» **WHAT TO DO**:
Go through the data below and copy each line where the word "container" occurs.

» **AVAILABLE DATA**:
◇ ◇ ◇ ◇

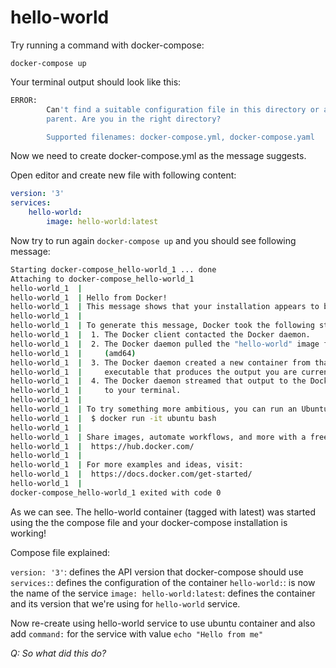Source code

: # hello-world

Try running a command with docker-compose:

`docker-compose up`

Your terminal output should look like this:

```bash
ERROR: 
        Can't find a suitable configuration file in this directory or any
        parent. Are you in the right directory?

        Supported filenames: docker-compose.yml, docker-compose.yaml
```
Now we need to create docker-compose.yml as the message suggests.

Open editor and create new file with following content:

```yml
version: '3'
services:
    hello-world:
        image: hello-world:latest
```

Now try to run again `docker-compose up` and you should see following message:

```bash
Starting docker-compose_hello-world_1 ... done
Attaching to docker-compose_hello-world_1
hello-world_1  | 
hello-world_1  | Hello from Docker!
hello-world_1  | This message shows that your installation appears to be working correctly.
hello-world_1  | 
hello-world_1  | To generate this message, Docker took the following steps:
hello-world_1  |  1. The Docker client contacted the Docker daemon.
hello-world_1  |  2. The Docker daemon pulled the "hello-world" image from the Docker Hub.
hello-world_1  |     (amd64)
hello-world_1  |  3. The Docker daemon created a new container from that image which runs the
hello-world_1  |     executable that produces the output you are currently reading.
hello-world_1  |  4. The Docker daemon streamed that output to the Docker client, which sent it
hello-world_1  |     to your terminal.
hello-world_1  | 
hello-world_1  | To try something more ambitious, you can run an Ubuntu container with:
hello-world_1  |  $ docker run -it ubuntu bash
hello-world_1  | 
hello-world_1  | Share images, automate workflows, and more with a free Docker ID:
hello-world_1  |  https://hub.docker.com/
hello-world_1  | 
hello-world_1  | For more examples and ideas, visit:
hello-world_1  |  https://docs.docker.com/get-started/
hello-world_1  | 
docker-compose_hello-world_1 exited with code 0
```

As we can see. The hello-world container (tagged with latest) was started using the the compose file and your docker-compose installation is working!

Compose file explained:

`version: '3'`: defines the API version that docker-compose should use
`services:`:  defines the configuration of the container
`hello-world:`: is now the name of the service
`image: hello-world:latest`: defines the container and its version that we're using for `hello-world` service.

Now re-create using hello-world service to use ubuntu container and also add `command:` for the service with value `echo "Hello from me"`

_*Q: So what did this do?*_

◇ ◇ ◇ ◇

» **ANSWER BOX**:
hello-world_1  |  3. The Docker daemon created a new container from that image which runs the
hello-world_1  | To try something more ambitious, you can run an Ubuntu container with:
As we can see. The hello-world container (tagged with latest) was started using the the compose file and your docker-compose installation is working!
`services:`:  defines the configuration of the container
`image: hello-world:latest`: defines the container and its version that we're using for `hello-world` service.
Now re-create using hello-world service to use ubuntu container and also add `command:` for the service with value `echo "Hello from me"`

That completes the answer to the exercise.